Écailles envoûtantes, griffes et dents acérées, suffisamment grand pour écraser de sa stature et assez fluet pour inquiéter par sa vélocité. Yeux de reptile, mauvais présage évident car de tels yeux ne transportent aucune ambiguïté ; on ne se toise pas, on ne se jauge pas, on ne songe pas à l'évitement ni à la survie... ce genre de regard qui une fois croisé ne peut amener que confrontation. Fatale, instantané, épuré du moindre songe futile.

Ni une ni deux, la rixe s'enclenche et ne durera pas. Une question d'ascendant, d'intention.
De meurtre.

Si la mâchoire de la bête manque le bras de la combattante, celle-ci poursuit avec succès sa gestuelle afin de s'emparer pleinement du cou reptilien. Bloquant sa mobilité et appliquant une pression nette et imperturbable. Corps chaud contre sang froid. Profitant de son privilège de puissance, Ludmila laisse exprimer sa juste colère à l'encontre de l'abomination - Tel un mythe, il ne s'agit pas tant d'une épreuve mais plutôt d'une évidence. Une héroïne destinée à vaincre cette bête ci. Les jeux sont faits. Les règles sont respectés.

Et pourtant, là haut, le spectacle est réel : Certains se réjouissent, d'autres grimacent ou se détournent.

Un court instant dont chaque seconde durerait mille ans. C'est ce qu'ils voient, c'est même tout ce qu'il y a à voir. De l'attention, de la sensibilité, de la méditation.
Un cri retentit.
Un cri qu'un corps humain lambda ne saurait reproduire.
Un cri de victoire, de revanche sur la vie, de rage..? C'est elle. Si tôt lache t-elle son emprise que la dépouille surnaturelle s'écroule, rapidement happée par le sol gloutonneux.

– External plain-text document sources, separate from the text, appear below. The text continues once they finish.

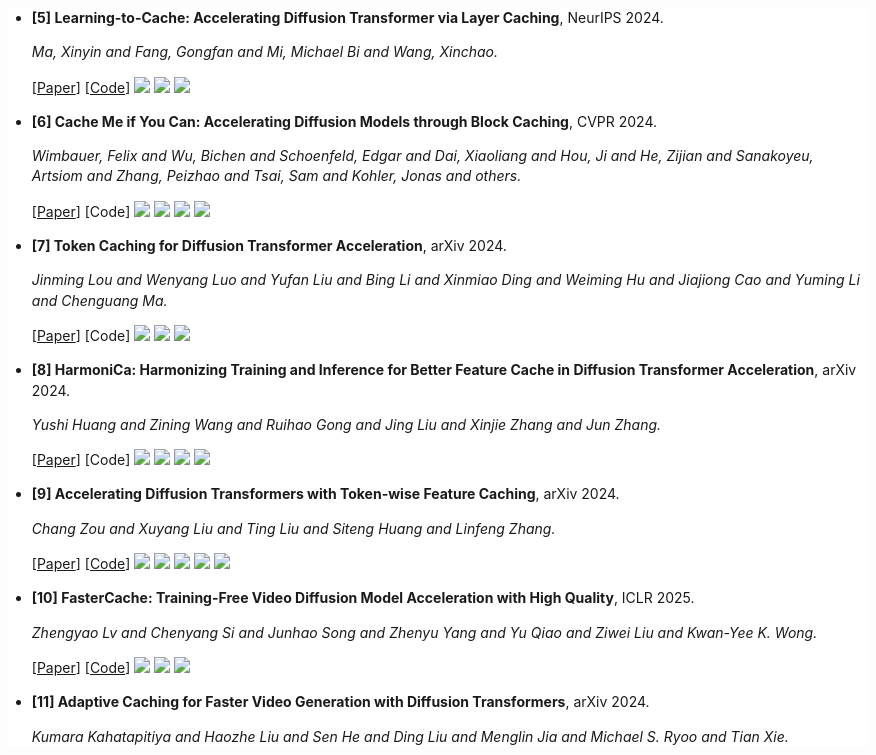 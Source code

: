 - **[5] Learning-to-Cache: Accelerating Diffusion Transformer via Layer Caching**, NeurIPS 2024.
  
  *Ma, Xinyin and Fang, Gongfan and Mi, Michael Bi and Wang, Xinchao.*

  [[Paper](https://arxiv.org/abs/2406.01733)] [[Code](https://github.com/horseee/learning-to-cache)] ![](https://img.shields.io/badge/L2C-blue) ![](https://img.shields.io/badge/Image_Generation-green) ![](https://img.shields.io/badge/Cache_Mechanism-orange)

- **[6] Cache Me if You Can: Accelerating Diffusion Models through Block Caching**, CVPR 2024.

  *Wimbauer, Felix and Wu, Bichen and Schoenfeld, Edgar and Dai, Xiaoliang and Hou, Ji and He, Zijian and Sanakoyeu, Artsiom and Zhang, Peizhao and Tsai, Sam and Kohler, Jonas and others.*

  [[Paper](https://openaccess.thecvf.com/content/CVPR2024/papers/Wimbauer_Cache_Me_if_You_Can_Accelerating_Diffusion_Models_through_Block_CVPR_2024_paper.abs)] [Code] ![](https://img.shields.io/badge/Block_Caching-blue) ![](https://img.shields.io/badge/Image_Generation-green) ![](https://img.shields.io/badge/Text2Image-green) ![](https://img.shields.io/badge/Cache_Mechanism-orange)

- **[7] Token Caching for Diffusion Transformer Acceleration**, arXiv 2024.

  *Jinming Lou and Wenyang Luo and Yufan Liu and Bing Li and Xinmiao Ding and Weiming Hu and Jiajiong Cao and Yuming Li and Chenguang Ma.*

  [[Paper](https://arxiv.org/abs/2409.18523)] [Code] ![](https://img.shields.io/badge/TokenCache-blue) ![](https://img.shields.io/badge/Image_Generation-green) ![](https://img.shields.io/badge/Token_Compression-orange)

- **[8] HarmoniCa: Harmonizing Training and Inference for Better Feature Cache in Diffusion Transformer Acceleration**, arXiv 2024.

  *Yushi Huang and Zining Wang and Ruihao Gong and Jing Liu and Xinjie Zhang and Jun Zhang.*

  [[Paper](https://arxiv.org/abs/2410.01723)] [Code] ![](https://img.shields.io/badge/HarmoniCa-blue) ![](https://img.shields.io/badge/Image_Generation-green) ![](https://img.shields.io/badge/Text2Image-green) ![](https://img.shields.io/badge/Token_Compression-orange)

- **[9] Accelerating Diffusion Transformers with Token-wise Feature Caching**, arXiv 2024.

  *Chang Zou and Xuyang Liu and Ting Liu and Siteng Huang and Linfeng Zhang.*
  
  [[Paper](https://arxiv.org/abs/2410.05317)] [[Code](https://github.com/Shenyi-Z/ToCa)] ![](https://img.shields.io/badge/ToCa-blue) ![](https://img.shields.io/badge/Image_Generation-green) ![](https://img.shields.io/badge/Text2Image-green) ![](https://img.shields.io/badge/Text2Video-green) ![](https://img.shields.io/badge/Token_Caching-orange)

- **[10] FasterCache: Training-Free Video Diffusion Model Acceleration with High Quality**, ICLR 2025.

  *Zhengyao Lv and Chenyang Si and Junhao Song and Zhenyu Yang and Yu Qiao and Ziwei Liu and Kwan-Yee K. Wong.*
  
  [[Paper](https://arxiv.org/abs/2410.19355)] [[Code](https://github.com/Vchitect/FasterCache)] ![](https://img.shields.io/badge/FasterCache-blue) ![](https://img.shields.io/badge/Text2Video-green) ![](https://img.shields.io/badge/Cache_Mechanism-orange)

- **[11] Adaptive Caching for Faster Video Generation with Diffusion Transformers**, arXiv 2024.

  *Kumara Kahatapitiya and Haozhe Liu and Sen He and Ding Liu and Menglin Jia and Michael S. Ryoo and Tian Xie.*
   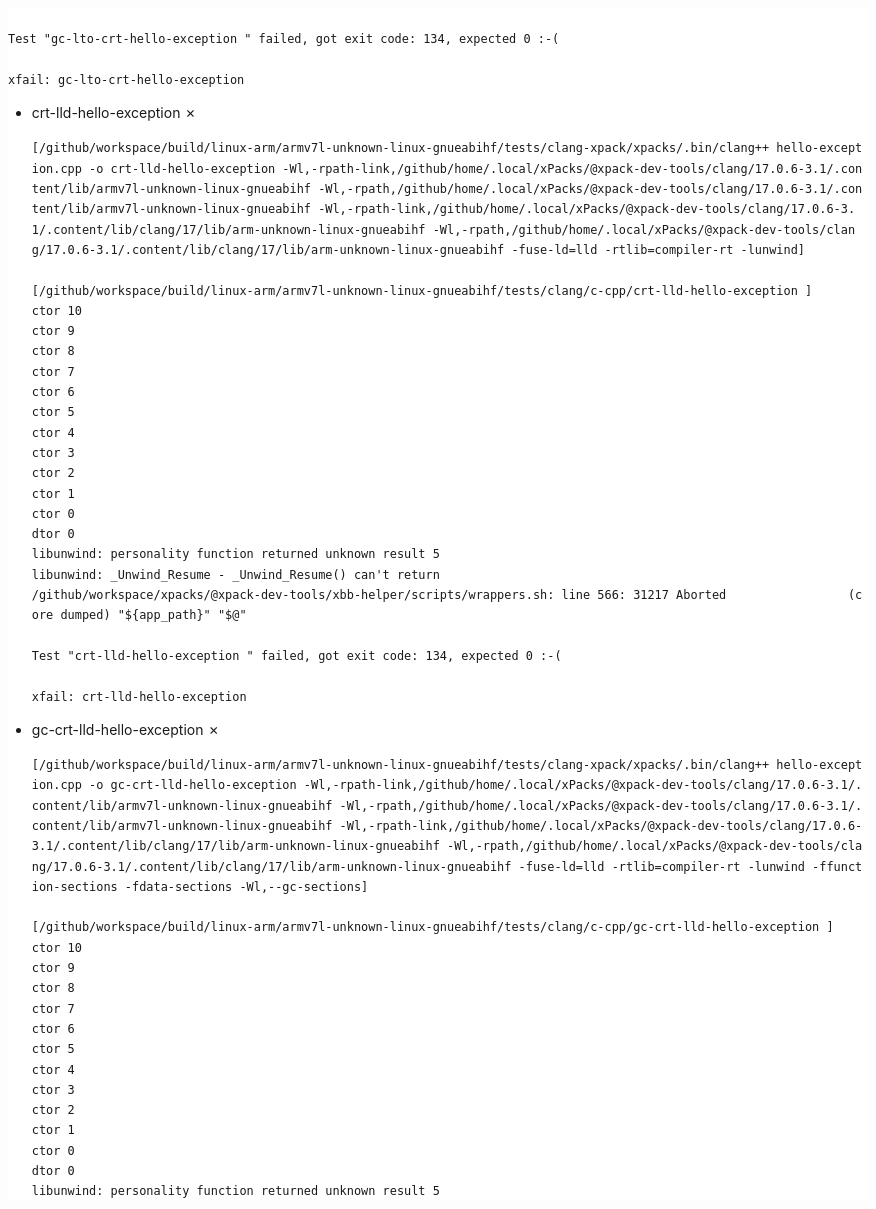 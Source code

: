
   ```txt

  Test "gc-lto-crt-hello-exception " failed, got exit code: 134, expected 0 :-(

  xfail: gc-lto-crt-hello-exception
  ```
- crt-lld-hello-exception ✗
  ```txt
  [/github/workspace/build/linux-arm/armv7l-unknown-linux-gnueabihf/tests/clang-xpack/xpacks/.bin/clang++ hello-exception.cpp -o crt-lld-hello-exception -Wl,-rpath-link,/github/home/.local/xPacks/@xpack-dev-tools/clang/17.0.6-3.1/.content/lib/armv7l-unknown-linux-gnueabihf -Wl,-rpath,/github/home/.local/xPacks/@xpack-dev-tools/clang/17.0.6-3.1/.content/lib/armv7l-unknown-linux-gnueabihf -Wl,-rpath-link,/github/home/.local/xPacks/@xpack-dev-tools/clang/17.0.6-3.1/.content/lib/clang/17/lib/arm-unknown-linux-gnueabihf -Wl,-rpath,/github/home/.local/xPacks/@xpack-dev-tools/clang/17.0.6-3.1/.content/lib/clang/17/lib/arm-unknown-linux-gnueabihf -fuse-ld=lld -rtlib=compiler-rt -lunwind]

  [/github/workspace/build/linux-arm/armv7l-unknown-linux-gnueabihf/tests/clang/c-cpp/crt-lld-hello-exception ]
  ctor 10
  ctor 9
  ctor 8
  ctor 7
  ctor 6
  ctor 5
  ctor 4
  ctor 3
  ctor 2
  ctor 1
  ctor 0
  dtor 0
  libunwind: personality function returned unknown result 5
  libunwind: _Unwind_Resume - _Unwind_Resume() can't return
  /github/workspace/xpacks/@xpack-dev-tools/xbb-helper/scripts/wrappers.sh: line 566: 31217 Aborted                 (core dumped) "${app_path}" "$@"

  Test "crt-lld-hello-exception " failed, got exit code: 134, expected 0 :-(

  xfail: crt-lld-hello-exception
  ```
- gc-crt-lld-hello-exception ✗
  ```txt
  [/github/workspace/build/linux-arm/armv7l-unknown-linux-gnueabihf/tests/clang-xpack/xpacks/.bin/clang++ hello-exception.cpp -o gc-crt-lld-hello-exception -Wl,-rpath-link,/github/home/.local/xPacks/@xpack-dev-tools/clang/17.0.6-3.1/.content/lib/armv7l-unknown-linux-gnueabihf -Wl,-rpath,/github/home/.local/xPacks/@xpack-dev-tools/clang/17.0.6-3.1/.content/lib/armv7l-unknown-linux-gnueabihf -Wl,-rpath-link,/github/home/.local/xPacks/@xpack-dev-tools/clang/17.0.6-3.1/.content/lib/clang/17/lib/arm-unknown-linux-gnueabihf -Wl,-rpath,/github/home/.local/xPacks/@xpack-dev-tools/clang/17.0.6-3.1/.content/lib/clang/17/lib/arm-unknown-linux-gnueabihf -fuse-ld=lld -rtlib=compiler-rt -lunwind -ffunction-sections -fdata-sections -Wl,--gc-sections]

  [/github/workspace/build/linux-arm/armv7l-unknown-linux-gnueabihf/tests/clang/c-cpp/gc-crt-lld-hello-exception ]
  ctor 10
  ctor 9
  ctor 8
  ctor 7
  ctor 6
  ctor 5
  ctor 4
  ctor 3
  ctor 2
  ctor 1
  ctor 0
  dtor 0
  libunwind: personality function returned unknown result 5
  ```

Il ne s'agissait que d'une étape, la première vers la libération.
Cet accomplissement ne fait que lui donner plus de force encore. Instinctive, animée par des ressentis profonds, elle se délecte presque du bannissement de cette anomalie au point de jouir sur place. Du battement de son cœur aux fourmillements de chaque extrémité de son corps, elle ressent tout,et il lui suffirait de fermer les yeux pour percevoir à nouveau l'univers comme il doit être perçu.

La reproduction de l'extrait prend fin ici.